His most vivid memory of volunteering involved helping an elderly couple carry their food to their car.

“Without intending to listen to their conversation, I recognized eventually a few familiar words and the cadence of Russian, a language that I had never quite mastered decades earlier. To my surprise — perhaps it was the heat and fatigue — I attempted a few halting phrases in what must have been laughable Russian,” Rohrer said. “The elderly gentleman responded by courteously acknowledging my effort and then offered me a few more phrases that I might recognize. Soon I was receiving free instruction and encouragement from the pair and we left as friends for the moment, having bridged the language gap.

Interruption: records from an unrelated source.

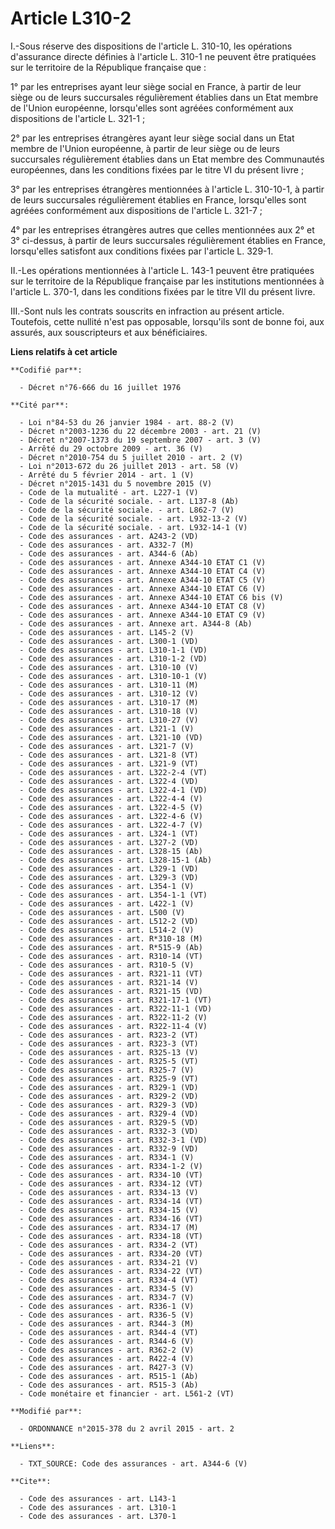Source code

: # Article L310-2

I.-Sous réserve des dispositions de l'article L. 310-10, les opérations d'assurance directe définies à l'article L. 310-1 ne
peuvent être pratiquées sur le territoire de la République française que : 

1° par les entreprises ayant leur siège social en France, à partir de leur siège ou de leurs succursales régulièrement
établies dans un Etat membre de l'Union européenne, lorsqu'elles sont agréées conformément aux dispositions de l'article L.
321-1 ; 

2° par les entreprises étrangères ayant leur siège social dans un Etat membre de l'Union européenne, à partir de leur siège
ou de leurs succursales régulièrement établies dans un Etat membre des Communautés européennes, dans les conditions fixées
par le titre VI du présent livre ; 

3° par les entreprises étrangères mentionnées à l'article L. 310-10-1, à partir de leurs succursales régulièrement établies
en France, lorsqu'elles sont agréées conformément aux dispositions de l'article L. 321-7 ; 

4° par les entreprises étrangères autres que celles mentionnées aux 2° et 3° ci-dessus, à partir de leurs succursales
régulièrement établies en France, lorsqu'elles satisfont aux conditions fixées par l'article L. 329-1. 

II.-Les opérations mentionnées à l'article L. 143-1 peuvent être pratiquées sur le territoire de la République française par
les institutions mentionnées à l'article L. 370-1, dans les conditions fixées par le titre VII du présent livre. 

III.-Sont nuls les contrats souscrits en infraction au présent article. Toutefois, cette nullité n'est pas opposable,
lorsqu'ils sont de bonne foi, aux assurés, aux souscripteurs et aux bénéficiaires.

**Liens relatifs à cet article**

	**Codifié par**:

	  - Décret n°76-666 du 16 juillet 1976

	**Cité par**:

	  - Loi n°84-53 du 26 janvier 1984 - art. 88-2 (V)
	  - Décret n°2003-1236 du 22 décembre 2003 - art. 21 (V)
	  - Décret n°2007-1373 du 19 septembre 2007 - art. 3 (V)
	  - Arrêté du 29 octobre 2009 - art. 36 (V)
	  - Décret n°2010-754 du 5 juillet 2010 - art. 2 (V)
	  - Loi n°2013-672 du 26 juillet 2013 - art. 58 (V)
	  - Arrêté du 5 février 2014 - art. 1 (V)
	  - Décret n°2015-1431 du 5 novembre 2015 (V)
	  - Code de la mutualité - art. L227-1 (V)
	  - Code de la sécurité sociale. - art. L137-8 (Ab)
	  - Code de la sécurité sociale. - art. L862-7 (V)
	  - Code de la sécurité sociale. - art. L932-13-2 (V)
	  - Code de la sécurité sociale. - art. L932-14-1 (V)
	  - Code des assurances - art. A243-2 (VD)
	  - Code des assurances - art. A332-7 (M)
	  - Code des assurances - art. A344-6 (Ab)
	  - Code des assurances - art. Annexe A344-10 ETAT C1 (V)
	  - Code des assurances - art. Annexe A344-10 ETAT C4 (V)
	  - Code des assurances - art. Annexe A344-10 ETAT C5 (V)
	  - Code des assurances - art. Annexe A344-10 ETAT C6 (V)
	  - Code des assurances - art. Annexe A344-10 ETAT C6 bis (V)
	  - Code des assurances - art. Annexe A344-10 ETAT C8 (V)
	  - Code des assurances - art. Annexe A344-10 ETAT C9 (V)
	  - Code des assurances - art. Annexe art. A344-8 (Ab)
	  - Code des assurances - art. L145-2 (V)
	  - Code des assurances - art. L300-1 (VD)
	  - Code des assurances - art. L310-1-1 (VD)
	  - Code des assurances - art. L310-1-2 (VD)
	  - Code des assurances - art. L310-10 (V)
	  - Code des assurances - art. L310-10-1 (V)
	  - Code des assurances - art. L310-11 (M)
	  - Code des assurances - art. L310-12 (V)
	  - Code des assurances - art. L310-17 (M)
	  - Code des assurances - art. L310-18 (V)
	  - Code des assurances - art. L310-27 (V)
	  - Code des assurances - art. L321-1 (V)
	  - Code des assurances - art. L321-10 (VD)
	  - Code des assurances - art. L321-7 (V)
	  - Code des assurances - art. L321-8 (VT)
	  - Code des assurances - art. L321-9 (VT)
	  - Code des assurances - art. L322-2-4 (VT)
	  - Code des assurances - art. L322-4 (VD)
	  - Code des assurances - art. L322-4-1 (VD)
	  - Code des assurances - art. L322-4-4 (V)
	  - Code des assurances - art. L322-4-5 (V)
	  - Code des assurances - art. L322-4-6 (V)
	  - Code des assurances - art. L322-4-7 (V)
	  - Code des assurances - art. L324-1 (VT)
	  - Code des assurances - art. L327-2 (VD)
	  - Code des assurances - art. L328-15 (Ab)
	  - Code des assurances - art. L328-15-1 (Ab)
	  - Code des assurances - art. L329-1 (VD)
	  - Code des assurances - art. L329-3 (VD)
	  - Code des assurances - art. L354-1 (V)
	  - Code des assurances - art. L354-1-1 (VT)
	  - Code des assurances - art. L422-1 (V)
	  - Code des assurances - art. L500 (V)
	  - Code des assurances - art. L512-2 (VD)
	  - Code des assurances - art. L514-2 (V)
	  - Code des assurances - art. R*310-18 (M)
	  - Code des assurances - art. R*515-9 (Ab)
	  - Code des assurances - art. R310-14 (VT)
	  - Code des assurances - art. R310-5 (V)
	  - Code des assurances - art. R321-11 (VT)
	  - Code des assurances - art. R321-14 (V)
	  - Code des assurances - art. R321-15 (VD)
	  - Code des assurances - art. R321-17-1 (VT)
	  - Code des assurances - art. R322-11-1 (VD)
	  - Code des assurances - art. R322-11-2 (V)
	  - Code des assurances - art. R322-11-4 (V)
	  - Code des assurances - art. R323-2 (VT)
	  - Code des assurances - art. R323-3 (VT)
	  - Code des assurances - art. R325-13 (V)
	  - Code des assurances - art. R325-5 (VT)
	  - Code des assurances - art. R325-7 (V)
	  - Code des assurances - art. R325-9 (VT)
	  - Code des assurances - art. R329-1 (VD)
	  - Code des assurances - art. R329-2 (VD)
	  - Code des assurances - art. R329-3 (VD)
	  - Code des assurances - art. R329-4 (VD)
	  - Code des assurances - art. R329-5 (VD)
	  - Code des assurances - art. R332-3 (VD)
	  - Code des assurances - art. R332-3-1 (VD)
	  - Code des assurances - art. R332-9 (VD)
	  - Code des assurances - art. R334-1 (V)
	  - Code des assurances - art. R334-1-2 (V)
	  - Code des assurances - art. R334-10 (VT)
	  - Code des assurances - art. R334-12 (VT)
	  - Code des assurances - art. R334-13 (V)
	  - Code des assurances - art. R334-14 (VT)
	  - Code des assurances - art. R334-15 (V)
	  - Code des assurances - art. R334-16 (VT)
	  - Code des assurances - art. R334-17 (M)
	  - Code des assurances - art. R334-18 (VT)
	  - Code des assurances - art. R334-2 (VT)
	  - Code des assurances - art. R334-20 (VT)
	  - Code des assurances - art. R334-21 (V)
	  - Code des assurances - art. R334-22 (VT)
	  - Code des assurances - art. R334-4 (VT)
	  - Code des assurances - art. R334-5 (V)
	  - Code des assurances - art. R334-7 (V)
	  - Code des assurances - art. R336-1 (V)
	  - Code des assurances - art. R336-5 (V)
	  - Code des assurances - art. R344-3 (M)
	  - Code des assurances - art. R344-4 (VT)
	  - Code des assurances - art. R344-6 (V)
	  - Code des assurances - art. R362-2 (V)
	  - Code des assurances - art. R422-4 (V)
	  - Code des assurances - art. R427-3 (V)
	  - Code des assurances - art. R515-1 (Ab)
	  - Code des assurances - art. R515-3 (Ab)
	  - Code monétaire et financier - art. L561-2 (VT)

	**Modifié par**:

	  - ORDONNANCE n°2015-378 du 2 avril 2015 - art. 2

	**Liens**:

	  - TXT_SOURCE: Code des assurances - art. A344-6 (V)

	**Cite**:

	  - Code des assurances - art. L143-1
	  - Code des assurances - art. L310-1
	  - Code des assurances - art. L370-1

It was a small and unexpected pleasure, an encounter in community that I imagine is experienced often in some variation by most who volunteer in direct service.”

Closer to campus, the increasing need for food in the Oakland community prompted the establishment last December of the Oakland Food Pantry, which has seen its clients grow from 165 to 195 last month.

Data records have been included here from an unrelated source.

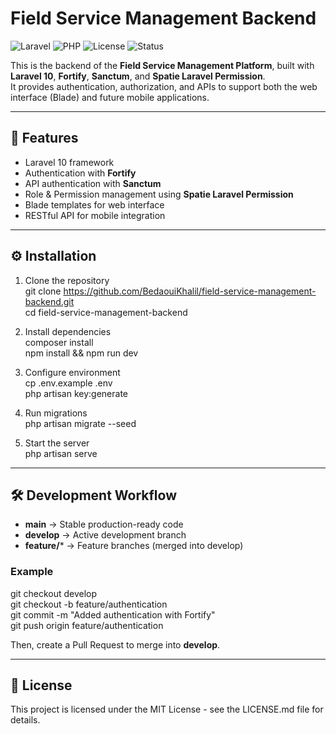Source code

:# Field Service Management Backend

![Laravel](https://img.shields.io/badge/Laravel-10.x-red)
![PHP](https://img.shields.io/badge/PHP-%5E8.1-blue)
![License](https://img.shields.io/badge/License-MIT-green)
![Status](https://img.shields.io/badge/Status-Active-success)

This is the backend of the **Field Service Management Platform**, built with **Laravel 10**, **Fortify**, **Sanctum**, and **Spatie Laravel Permission**.  
It provides authentication, authorization, and APIs to support both the web interface (Blade) and future mobile applications.

---

## 🚀 Features
- Laravel 10 framework
- Authentication with **Fortify**
- API authentication with **Sanctum**
- Role & Permission management using **Spatie Laravel Permission**
- Blade templates for web interface
- RESTful API for mobile integration

---

## ⚙️ Installation
1. Clone the repository  
   git clone https://github.com/BedaouiKhalil/field-service-management-backend.git  
   cd field-service-management-backend  

2. Install dependencies  
   composer install  
   npm install && npm run dev  

3. Configure environment  
   cp .env.example .env  
   php artisan key:generate  

4. Run migrations  
   php artisan migrate --seed  

5. Start the server  
   php artisan serve  

---

## 🛠️ Development Workflow
- **main** → Stable production-ready code  
- **develop** → Active development branch  
- **feature/*** → Feature branches (merged into develop)  

### Example
git checkout develop  
git checkout -b feature/authentication  
git commit -m "Added authentication with Fortify"  
git push origin feature/authentication  

Then, create a Pull Request to merge into **develop**.

---

## 📜 License
This project is licensed under the MIT License - see the LICENSE.md file for details.

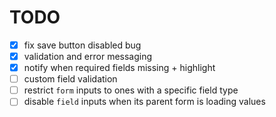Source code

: # TODO

- [x] fix save button disabled bug
- [x] validation and error messaging
- [x] notify when required fields missing + highlight
- [ ] custom field validation
- [ ] restrict `form` inputs to ones with a specific field type
- [ ] disable `field` inputs when its parent form is loading values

Adrienne Walnoha is an adjunct faculty member in the School of Social Work and executive director of Community Human Services (CHS), the nonprofit organization that runs the Oakland Food Pantry, a partner of the Greater Pittsburgh Community Food Bank. The Oakland Pantry is located in St. Hyacinth’s Church, 3201 Craft Place. (For information, call 412/246-1648.)

“Typically, people come on our specified dates once a month, and are eligible for one bag of groceries per household member, up to five bags,” she said. “But we also provide emergency food bags when needed at other times. We don’t turn away anyone who has an emergency need.”

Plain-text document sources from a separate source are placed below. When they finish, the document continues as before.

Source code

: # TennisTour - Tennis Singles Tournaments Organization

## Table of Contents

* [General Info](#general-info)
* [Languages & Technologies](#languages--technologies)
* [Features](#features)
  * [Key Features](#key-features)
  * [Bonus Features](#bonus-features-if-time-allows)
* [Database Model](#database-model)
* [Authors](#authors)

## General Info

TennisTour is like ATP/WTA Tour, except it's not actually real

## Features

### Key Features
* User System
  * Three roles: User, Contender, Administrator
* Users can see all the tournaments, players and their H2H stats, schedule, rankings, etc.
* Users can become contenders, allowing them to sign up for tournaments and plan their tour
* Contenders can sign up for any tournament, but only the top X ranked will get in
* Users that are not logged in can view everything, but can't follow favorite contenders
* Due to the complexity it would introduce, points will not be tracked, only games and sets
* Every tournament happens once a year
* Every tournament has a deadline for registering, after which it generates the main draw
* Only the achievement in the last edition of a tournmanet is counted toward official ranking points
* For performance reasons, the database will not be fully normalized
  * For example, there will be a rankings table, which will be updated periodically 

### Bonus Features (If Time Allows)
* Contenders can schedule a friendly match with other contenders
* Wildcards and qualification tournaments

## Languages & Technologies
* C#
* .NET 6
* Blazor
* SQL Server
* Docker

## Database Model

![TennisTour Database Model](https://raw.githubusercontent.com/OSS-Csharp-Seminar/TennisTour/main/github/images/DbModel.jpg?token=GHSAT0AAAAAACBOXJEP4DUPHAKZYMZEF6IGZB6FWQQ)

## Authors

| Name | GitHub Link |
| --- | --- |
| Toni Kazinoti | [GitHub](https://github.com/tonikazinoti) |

The pantry is staffed by CHS and a Pitt student and includes student volunteers from across the University, although most come from the School of Social Work, Walnoha said. Some Pitt staff and faculty also have volunteered there, but she encourages anyone who would like to volunteer to do so directly with Greater Pittsburgh Community Food Bank.

“They have more pressing needs for volunteers than we do,” Walnoha pointed out.

She expects the number of clients at the food pantry to rise in the summer months with seasonal labor being laid off, such as some Sodexo workers and employees at Forbes-Fifth businesses.

“But we’re also seeing people who have a full-time job and have had to take a part-time job in addition just to make ends meet, who get laid off from their part-time job. Even more what we’re seeing, and have been seeing for quite a while now, is with food costs going up and utility, health care and other costs going up that more and more people have less and less resources to buy food. It’s not just the homeless or people living in poverty, it’s the underemployed, it’s our neighbors. There is a real need in our Oakland community and it’s growing. We don’t see any ebb to that tide. Rather, we see it just growing and growing,” Walnoha said.

“Pitt has been a cherished partner; we’re very lucky. The Oakland pantry would not have happened without Pitt. I know of no other university that has responded to an important community issue in this way. They send us their volunteers, they helped build our stocking shelves and they even stocked the shelves with food when we first opened.”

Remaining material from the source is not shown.